Content starts

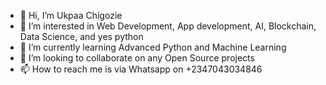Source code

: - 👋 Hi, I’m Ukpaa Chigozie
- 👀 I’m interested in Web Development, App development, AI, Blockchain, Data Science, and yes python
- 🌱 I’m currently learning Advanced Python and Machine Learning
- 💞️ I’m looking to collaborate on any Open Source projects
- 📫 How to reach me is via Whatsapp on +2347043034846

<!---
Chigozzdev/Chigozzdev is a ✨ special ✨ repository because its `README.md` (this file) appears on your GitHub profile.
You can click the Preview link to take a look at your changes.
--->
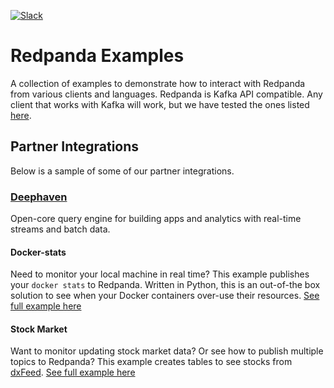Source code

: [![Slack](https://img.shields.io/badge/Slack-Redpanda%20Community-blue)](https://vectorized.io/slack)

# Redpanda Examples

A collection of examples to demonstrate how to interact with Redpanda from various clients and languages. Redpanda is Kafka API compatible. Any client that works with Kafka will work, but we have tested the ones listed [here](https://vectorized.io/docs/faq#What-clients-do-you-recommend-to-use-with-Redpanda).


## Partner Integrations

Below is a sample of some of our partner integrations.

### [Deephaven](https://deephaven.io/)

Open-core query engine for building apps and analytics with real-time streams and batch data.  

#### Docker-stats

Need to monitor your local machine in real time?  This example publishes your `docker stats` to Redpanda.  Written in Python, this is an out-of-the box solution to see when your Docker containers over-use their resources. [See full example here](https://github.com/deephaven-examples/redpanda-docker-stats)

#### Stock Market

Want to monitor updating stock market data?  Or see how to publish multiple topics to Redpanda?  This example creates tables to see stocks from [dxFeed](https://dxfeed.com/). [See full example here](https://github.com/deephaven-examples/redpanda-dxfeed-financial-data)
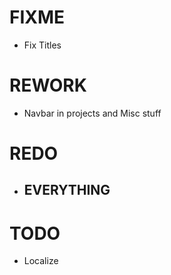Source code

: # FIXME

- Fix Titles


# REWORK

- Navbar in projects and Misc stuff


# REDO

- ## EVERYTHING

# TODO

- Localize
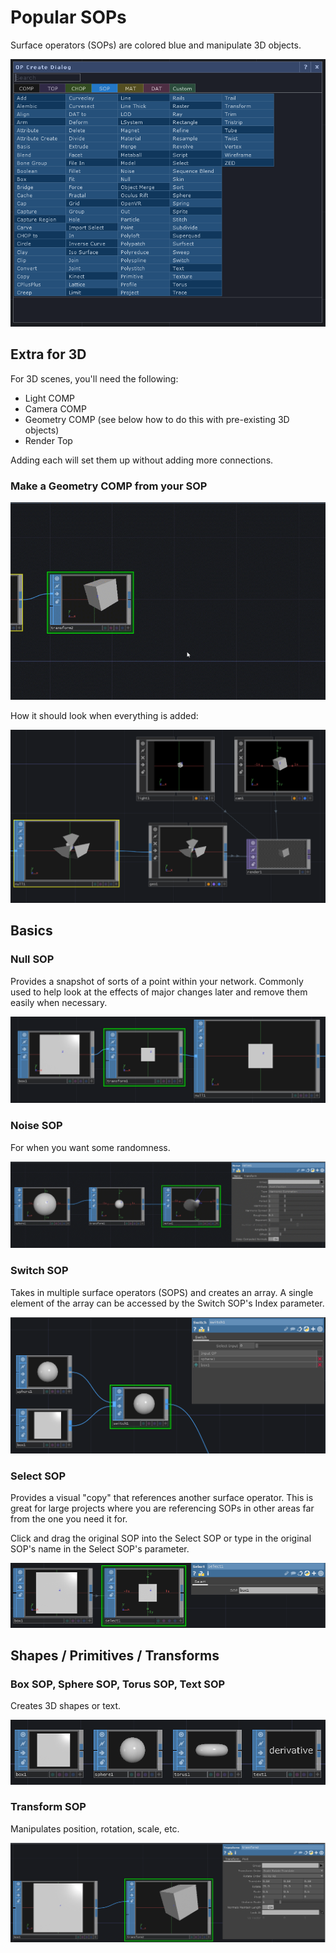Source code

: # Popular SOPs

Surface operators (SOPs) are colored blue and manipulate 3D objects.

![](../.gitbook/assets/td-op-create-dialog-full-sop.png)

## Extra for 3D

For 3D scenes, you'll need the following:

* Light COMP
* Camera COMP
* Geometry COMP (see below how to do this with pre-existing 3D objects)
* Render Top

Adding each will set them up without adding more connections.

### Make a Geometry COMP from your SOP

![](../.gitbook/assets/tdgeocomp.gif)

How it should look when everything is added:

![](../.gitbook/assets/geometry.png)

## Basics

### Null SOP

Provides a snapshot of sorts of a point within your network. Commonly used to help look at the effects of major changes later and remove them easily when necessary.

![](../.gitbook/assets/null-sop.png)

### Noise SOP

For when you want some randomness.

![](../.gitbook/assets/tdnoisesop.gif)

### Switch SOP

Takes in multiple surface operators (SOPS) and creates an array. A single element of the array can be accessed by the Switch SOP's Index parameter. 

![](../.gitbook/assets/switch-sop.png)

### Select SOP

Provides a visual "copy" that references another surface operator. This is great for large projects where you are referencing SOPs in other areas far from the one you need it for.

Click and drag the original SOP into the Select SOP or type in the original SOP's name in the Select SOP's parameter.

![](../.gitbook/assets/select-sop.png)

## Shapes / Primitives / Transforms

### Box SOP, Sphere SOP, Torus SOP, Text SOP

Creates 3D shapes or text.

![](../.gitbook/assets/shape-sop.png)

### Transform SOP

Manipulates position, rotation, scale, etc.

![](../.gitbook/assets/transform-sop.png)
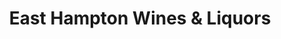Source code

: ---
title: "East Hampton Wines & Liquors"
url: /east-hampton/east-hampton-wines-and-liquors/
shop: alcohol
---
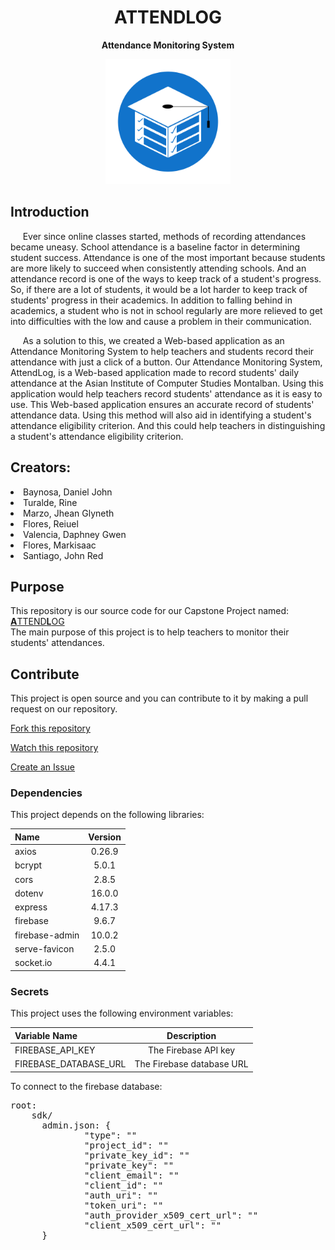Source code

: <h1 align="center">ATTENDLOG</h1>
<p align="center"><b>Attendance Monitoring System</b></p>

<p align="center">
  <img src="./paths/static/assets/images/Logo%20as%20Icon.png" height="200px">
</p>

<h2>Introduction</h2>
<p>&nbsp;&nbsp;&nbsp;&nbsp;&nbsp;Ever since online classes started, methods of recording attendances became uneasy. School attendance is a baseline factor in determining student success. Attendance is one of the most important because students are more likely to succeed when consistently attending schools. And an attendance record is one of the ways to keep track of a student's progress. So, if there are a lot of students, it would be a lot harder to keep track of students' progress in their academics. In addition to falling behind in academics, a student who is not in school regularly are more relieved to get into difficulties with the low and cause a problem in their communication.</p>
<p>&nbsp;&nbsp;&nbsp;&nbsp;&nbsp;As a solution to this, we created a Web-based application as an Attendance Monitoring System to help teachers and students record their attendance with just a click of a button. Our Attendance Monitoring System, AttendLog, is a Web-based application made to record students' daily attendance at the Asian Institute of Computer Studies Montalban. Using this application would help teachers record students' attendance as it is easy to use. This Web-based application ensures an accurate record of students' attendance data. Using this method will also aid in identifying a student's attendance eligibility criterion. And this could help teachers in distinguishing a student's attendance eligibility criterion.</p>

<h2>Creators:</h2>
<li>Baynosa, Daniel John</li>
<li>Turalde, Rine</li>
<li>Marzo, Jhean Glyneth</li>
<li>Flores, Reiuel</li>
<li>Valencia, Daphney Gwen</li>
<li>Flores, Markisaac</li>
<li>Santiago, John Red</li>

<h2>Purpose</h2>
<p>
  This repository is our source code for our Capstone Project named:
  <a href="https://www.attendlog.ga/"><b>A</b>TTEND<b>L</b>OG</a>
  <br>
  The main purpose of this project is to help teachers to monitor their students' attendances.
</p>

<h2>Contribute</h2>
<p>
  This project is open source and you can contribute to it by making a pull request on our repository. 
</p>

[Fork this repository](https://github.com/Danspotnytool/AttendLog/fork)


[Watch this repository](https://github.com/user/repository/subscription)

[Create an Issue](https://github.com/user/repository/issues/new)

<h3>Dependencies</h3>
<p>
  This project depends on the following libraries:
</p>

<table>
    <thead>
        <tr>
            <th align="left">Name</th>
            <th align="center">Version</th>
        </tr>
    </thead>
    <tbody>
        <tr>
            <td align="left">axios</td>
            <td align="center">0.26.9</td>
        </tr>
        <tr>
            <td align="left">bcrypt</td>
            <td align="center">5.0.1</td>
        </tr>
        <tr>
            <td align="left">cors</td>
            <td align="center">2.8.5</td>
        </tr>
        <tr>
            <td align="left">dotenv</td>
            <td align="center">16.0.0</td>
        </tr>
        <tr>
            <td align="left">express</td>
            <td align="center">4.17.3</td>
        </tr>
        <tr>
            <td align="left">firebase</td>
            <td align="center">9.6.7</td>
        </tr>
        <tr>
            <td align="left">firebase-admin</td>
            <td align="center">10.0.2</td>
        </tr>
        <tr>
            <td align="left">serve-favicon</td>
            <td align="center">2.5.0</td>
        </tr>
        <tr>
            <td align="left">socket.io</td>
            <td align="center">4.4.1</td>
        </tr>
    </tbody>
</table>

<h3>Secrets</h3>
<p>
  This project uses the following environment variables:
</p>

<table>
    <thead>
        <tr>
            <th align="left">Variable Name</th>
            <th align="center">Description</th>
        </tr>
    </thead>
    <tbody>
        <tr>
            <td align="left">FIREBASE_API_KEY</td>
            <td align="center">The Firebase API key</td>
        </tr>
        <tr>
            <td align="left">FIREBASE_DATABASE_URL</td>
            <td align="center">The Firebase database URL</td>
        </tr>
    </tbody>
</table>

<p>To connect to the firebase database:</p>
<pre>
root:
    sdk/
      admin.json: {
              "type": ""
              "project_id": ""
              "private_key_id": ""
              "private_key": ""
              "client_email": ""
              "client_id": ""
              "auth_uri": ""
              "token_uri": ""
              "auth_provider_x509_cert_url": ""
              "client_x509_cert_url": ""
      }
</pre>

Content ends

• [WORK TO COMPLETE]: Output every record above exactly as written, but skip the pictures.

• [SOLUTION]:
Source code

: - 👋 Hi, I’m Ukpaa Chigozie
- 👀 I’m interested in Web Development, App development, AI, Blockchain, Data Science, and yes python
- 🌱 I’m currently learning Advanced Python and Machine Learning
- 💞️ I’m looking to collaborate on any Open Source projects
- 📫 How to reach me is via Whatsapp on +2347043034846

<!---
Chigozzdev/Chigozzdev is a ✨ special ✨ repository because its `README.md` (this file) appears on your GitHub profile.
You can click the Preview link to take a look at your changes.
--->
Source code

: [![Slack](https://img.shields.io/badge/Slack-Redpanda%20Community-blue)](https://vectorized.io/slack)

# Redpanda Examples

A collection of examples to demonstrate how to interact with Redpanda from various clients and languages. Redpanda is Kafka API compatible. Any client that works with Kafka will work, but we have tested the ones listed [here](https://vectorized.io/docs/faq#What-clients-do-you-recommend-to-use-with-Redpanda).


## Partner Integrations

Below is a sample of some of our partner integrations.

### [Deephaven](https://deephaven.io/)

Open-core query engine for building apps and analytics with real-time streams and batch data.  

#### Docker-stats

Need to monitor your local machine in real time?  This example publishes your `docker stats` to Redpanda.  Written in Python, this is an out-of-the box solution to see when your Docker containers over-use their resources. [See full example here](https://github.com/deephaven-examples/redpanda-docker-stats)

#### Stock Market

Want to monitor updating stock market data?  Or see how to publish multiple topics to Redpanda?  This example creates tables to see stocks from [dxFeed](https://dxfeed.com/). [See full example here](https://github.com/deephaven-examples/redpanda-dxfeed-financial-data)
Source code

: # FIXME

- Fix Titles


# REWORK

- Navbar in projects and Misc stuff


# REDO

- ## EVERYTHING

# TODO

- Localize
Source code

: # Popular SOPs

Surface operators (SOPs) are colored blue and manipulate 3D objects.

![](../.gitbook/assets/td-op-create-dialog-full-sop.png)

## Extra for 3D

For 3D scenes, you'll need the following:

* Light COMP
* Camera COMP
* Geometry COMP (see below how to do this with pre-existing 3D objects)
* Render Top

Adding each will set them up without adding more connections.

### Make a Geometry COMP from your SOP

![](../.gitbook/assets/tdgeocomp.gif)

How it should look when everything is added:

![](../.gitbook/assets/geometry.png)

## Basics

### Null SOP

Provides a snapshot of sorts of a point within your network. Commonly used to help look at the effects of major changes later and remove them easily when necessary.

![](../.gitbook/assets/null-sop.png)

### Noise SOP

For when you want some randomness.

![](../.gitbook/assets/tdnoisesop.gif)

### Switch SOP

Takes in multiple surface operators (SOPS) and creates an array. A single element of the array can be accessed by the Switch SOP's Index parameter. 

![](../.gitbook/assets/switch-sop.png)

### Select SOP

Provides a visual "copy" that references another surface operator. This is great for large projects where you are referencing SOPs in other areas far from the one you need it for.

Click and drag the original SOP into the Select SOP or type in the original SOP's name in the Select SOP's parameter.

![](../.gitbook/assets/select-sop.png)

## Shapes / Primitives / Transforms

### Box SOP, Sphere SOP, Torus SOP, Text SOP

Creates 3D shapes or text.

![](../.gitbook/assets/shape-sop.png)

### Transform SOP

Manipulates position, rotation, scale, etc.

![](../.gitbook/assets/transform-sop.png)
Source code

: ---
title: "East Hampton Wines & Liquors"
url: /east-hampton/east-hampton-wines-and-liquors/
shop: alcohol
---
Source code

: <h1 align="center">ATTENDLOG</h1>
<p align="center"><b>Attendance Monitoring System</b></p>

<p align="center">
  <img src="./paths/static/assets/images/Logo%20as%20Icon.png" height="200px">
</p>

<h2>Introduction</h2>
<p>&nbsp;&nbsp;&nbsp;&nbsp;&nbsp;Ever since online classes started, methods of recording attendances became uneasy. School attendance is a baseline factor in determining student success. Attendance is one of the most important because students are more likely to succeed when consistently attending schools. And an attendance record is one of the ways to keep track of a student's progress. So, if there are a lot of students, it would be a lot harder to keep track of students' progress in their academics. In addition to falling behind in academics, a student who is not in school regularly are more relieved to get into difficulties with the low and cause a problem in their communication.</p>
<p>&nbsp;&nbsp;&nbsp;&nbsp;&nbsp;As a solution to this, we created a Web-based application as an Attendance Monitoring System to help teachers and students record their attendance with just a click of a button. Our Attendance Monitoring System, AttendLog, is a Web-based application made to record students' daily attendance at the Asian Institute of Computer Studies Montalban. Using this application would help teachers record students' attendance as it is easy to use. This Web-based application ensures an accurate record of students' attendance data. Using this method will also aid in identifying a student's attendance eligibility criterion. And this could help teachers in distinguishing a student's attendance eligibility criterion.</p>

<h2>Creators:</h2>
<li>Baynosa, Daniel John</li>
<li>Turalde, Rine</li>
<li>Marzo, Jhean Glyneth</li>
<li>Flores, Reiuel</li>
<li>Valencia, Daphney Gwen</li>
<li>Flores, Markisaac</li>
<li>Santiago, John Red</li>

<h2>Purpose</h2>
<p>
  This repository is our source code for our Capstone Project named:
  <a href="https://www.attendlog.ga/"><b>A</b>TTEND<b>L</b>OG</a>
  <br>
  The main purpose of this project is to help teachers to monitor their students' attendances.
</p>

<h2>Contribute</h2>
<p>
  This project is open source and you can contribute to it by making a pull request on our repository. 
</p>

[Fork this repository](https://github.com/Danspotnytool/AttendLog/fork)


[Watch this repository](https://github.com/user/repository/subscription)

[Create an Issue](https://github.com/user/repository/issues/new)

<h3>Dependencies</h3>
<p>
  This project depends on the following libraries:
</p>

<table>
    <thead>
        <tr>
            <th align="left">Name</th>
            <th align="center">Version</th>
        </tr>
    </thead>
    <tbody>
        <tr>
            <td align="left">axios</td>
            <td align="center">0.26.9</td>
        </tr>
        <tr>
            <td align="left">bcrypt</td>
            <td align="center">5.0.1</td>
        </tr>
        <tr>
            <td align="left">cors</td>
            <td align="center">2.8.5</td>
        </tr>
        <tr>
            <td align="left">dotenv</td>
            <td align="center">16.0.0</td>
        </tr>
        <tr>
            <td align="left">express</td>
            <td align="center">4.17.3</td>
        </tr>
        <tr>
            <td align="left">firebase</td>
            <td align="center">9.6.7</td>
        </tr>
        <tr>
            <td align="left">firebase-admin</td>
            <td align="center">10.0.2</td>
        </tr>
        <tr>
            <td align="left">serve-favicon</td>
            <td align="center">2.5.0</td>
        </tr>
        <tr>
            <td align="left">socket.io</td>
            <td align="center">4.4.1</td>
        </tr>
    </tbody>
</table>

<h3>Secrets</h3>
<p>
  This project uses the following environment variables:
</p>

<table>
    <thead>
        <tr>
            <th align="left">Variable Name</th>
            <th align="center">Description</th>
        </tr>
    </thead>
    <tbody>
        <tr>
            <td align="left">FIREBASE_API_KEY</td>
            <td align="center">The Firebase API key</td>
        </tr>
        <tr>
            <td align="left">FIREBASE_DATABASE_URL</td>
            <td align="center">The Firebase database URL</td>
        </tr>
    </tbody>
</table>

<p>To connect to the firebase database:</p>
<pre>
root:
    sdk/
      admin.json: {
              "type": ""
              "project_id": ""
              "private_key_id": ""
              "private_key": ""
              "client_email": ""
              "client_id": ""
              "auth_uri": ""
              "token_uri": ""
              "auth_provider_x509_cert_url": ""
              "client_x509_cert_url": ""
      }
</pre>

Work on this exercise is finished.